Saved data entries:
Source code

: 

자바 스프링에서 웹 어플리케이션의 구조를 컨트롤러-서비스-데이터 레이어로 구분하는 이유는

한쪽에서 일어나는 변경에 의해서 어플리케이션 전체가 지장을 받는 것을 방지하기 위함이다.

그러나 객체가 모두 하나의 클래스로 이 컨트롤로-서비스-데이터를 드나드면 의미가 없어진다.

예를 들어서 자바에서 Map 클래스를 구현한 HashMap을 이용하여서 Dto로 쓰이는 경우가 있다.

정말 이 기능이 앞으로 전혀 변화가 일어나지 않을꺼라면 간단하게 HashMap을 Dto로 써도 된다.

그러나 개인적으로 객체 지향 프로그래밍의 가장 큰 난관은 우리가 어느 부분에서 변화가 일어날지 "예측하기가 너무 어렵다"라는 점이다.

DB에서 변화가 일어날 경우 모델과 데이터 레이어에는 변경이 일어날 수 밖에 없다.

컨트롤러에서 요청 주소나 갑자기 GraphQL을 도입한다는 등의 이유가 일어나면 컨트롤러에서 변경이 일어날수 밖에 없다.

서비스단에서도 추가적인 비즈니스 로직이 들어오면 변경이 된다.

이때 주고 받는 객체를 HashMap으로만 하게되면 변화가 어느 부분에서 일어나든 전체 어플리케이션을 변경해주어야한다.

Aim of the task → This exercise requires that all of the entries be repeated exactly.

Response to this task →
Source code

: 

자바 스프링에서 웹 어플리케이션의 구조를 컨트롤러-서비스-데이터 레이어로 구분하는 이유는

한쪽에서 일어나는 변경에 의해서 어플리케이션 전체가 지장을 받는 것을 방지하기 위함이다.

그러나 객체가 모두 하나의 클래스로 이 컨트롤로-서비스-데이터를 드나드면 의미가 없어진다.

예를 들어서 자바에서 Map 클래스를 구현한 HashMap을 이용하여서 Dto로 쓰이는 경우가 있다.

정말 이 기능이 앞으로 전혀 변화가 일어나지 않을꺼라면 간단하게 HashMap을 Dto로 써도 된다.

그러나 개인적으로 객체 지향 프로그래밍의 가장 큰 난관은 우리가 어느 부분에서 변화가 일어날지 "예측하기가 너무 어렵다"라는 점이다.

DB에서 변화가 일어날 경우 모델과 데이터 레이어에는 변경이 일어날 수 밖에 없다.

컨트롤러에서 요청 주소나 갑자기 GraphQL을 도입한다는 등의 이유가 일어나면 컨트롤러에서 변경이 일어날수 밖에 없다.

서비스단에서도 추가적인 비즈니스 로직이 들어오면 변경이 된다.

이때 주고 받는 객체를 HashMap으로만 하게되면 변화가 어느 부분에서 일어나든 전체 어플리케이션을 변경해주어야한다.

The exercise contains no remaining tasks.